ウォークマン(カロン)

小学4年生くらいだったでしょうか、学校でパソコンの授業なるものが始まりました。起動とシャットダウンの方法を教えてもらってから、簡単な単語を打ち込んだり、自分の名前を漢字変換してみたりするとても簡素なものだった記憶があります。


それでも当時、既に差がついていました。


家庭でパソコンを使っているか、いないか、それはあの頃とても大きな問題だった気がします。


YouTubeなるものが存在感を強め始めたのもおそらく小学校高学年から中学生の頃だったと思います。

流行りの音楽や、芸人のネタ、調べ物など幅広く活用している子が輝いて見えました。


そう、当時の我が家は子どものパソコンの使用を前向きには捉えていなかったため、検索機能ならまだしも、YouTubeはとても遠い存在だったのです。


なので、当時の私は音楽を聴くならラジオか、テレビ。好きな音楽という概念はまだ生まれていませんでした。


そんな私に衝撃が走らせたのは、ウォークマンとある友人との出会いでした。


英語の勉強のために、となぜかウォークマンは小学6年生の頃から持っていました。ただ、私にはパソコンにCDを読み込み、ウォークマンに音楽を移行するという術がありませんでした。


中学2年生の時、いつも一緒にいた友人はそう語る私が不憫だったのでしょうか。
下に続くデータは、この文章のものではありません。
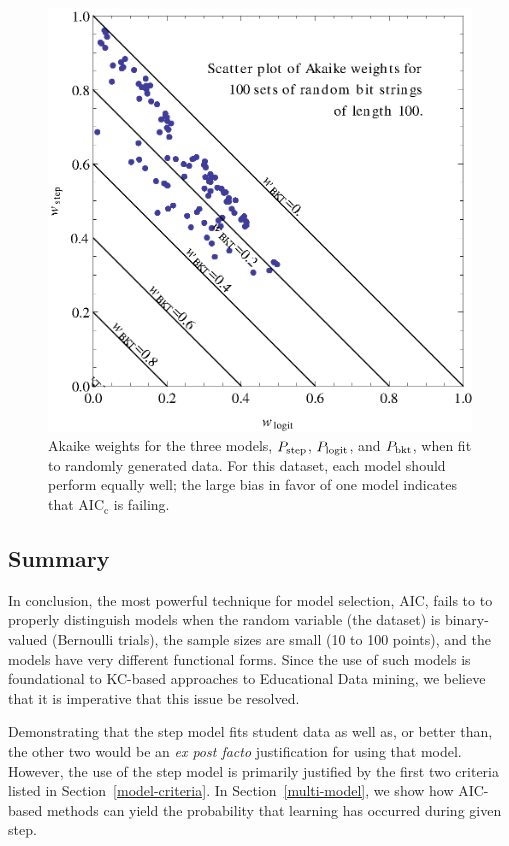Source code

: \documentclass[11pt,letterpaper]{article}
\begin{document}
\begin{figure}
  \centering \includegraphics{scatter-random-weights.eps}
  \caption{Akaike weights for the three models, $P_{\rm step}$,
   $P_{\rm logit}$, and $P_{\rm bkt}$, when fit to randomly
   generated data.  For this dataset, each model should perform
   equally well; the large bias in favor of one model indicates
   that  AIC$_{\mathrm c}$ is failing.}\label{scatter2}
\end{figure}

\subsection{Summary}

In conclusion, the most powerful technique for model selection,
AIC, fails to to properly distinguish models when the random
variable (the dataset) is binary-valued (Bernoulli trials),
the sample sizes are small (10 to 100 points), and the models
have very different functional forms.  Since the use of such
models is foundational to KC-based approaches to Educational
Data mining, we believe that it is imperative that this issue 
be resolved.

Demonstrating that the step model fits student data as well as,
or better than, the other two would be an
{\em ex post facto} justification for using that model.  
However, the use of the step model is primarily justified
by the first two criteria listed in Section~\ref{model-criteria}.
In Section~\ref{multi-model}, we show how AIC-based methods
can yield the probability that learning has occurred during given step.
\end{document}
ある日突然家に招いてくれ、私のウォークマンにその子が好きだと言うバンドの曲を大量に保存してくれました。

バンド、というものを“バンド”と認識したのもその時でした。

そのなかにはその後の私を形成することとなった、チャットモンチーやねごと、そしてBUMP OF CHICKENがありました。


その後の音楽へののめり込みは、少し狂気的でした。

ピアノに打ち込み、吹奏楽部に所属して、空いている時間はウォークマンで音楽ばかり聴いていました。


だから大学に入り、満を持して軽音楽部に入部したときは夢のような気分でした。

BUMPのギタリストのギターに似たような初心者用ギターを買い、歌詞を書き、コードを追いました。


綺麗とは言えない部室、少し捻じ曲がった人間関係、真夜中のシャワーに合わせて歌う歌。

すべてがいい思い出で、同時に心に影を残しました。


今では職場の飲み会の後で歌うことくらいしかありませんが、ステージ上の興奮をたまに夢に見ます。あの暑さと息苦しさと視線を。


中学生のころの友人とは、今でもBUMPで繋がっています。

一緒にライブに応募したり、思い出話、夢の話をする仲です。たまに会っても、同じ地盤でできている友人はすぐに空いた年月を越えられるので不思議です。


誰とでも死ぬまでにはこんな風に、すべてのしこりを消し去り、終わりたいと願うのです。


そんな今日の1曲。

ねごとで『カロン』


いくつ眠れば、そんな世界が来るのでしょう。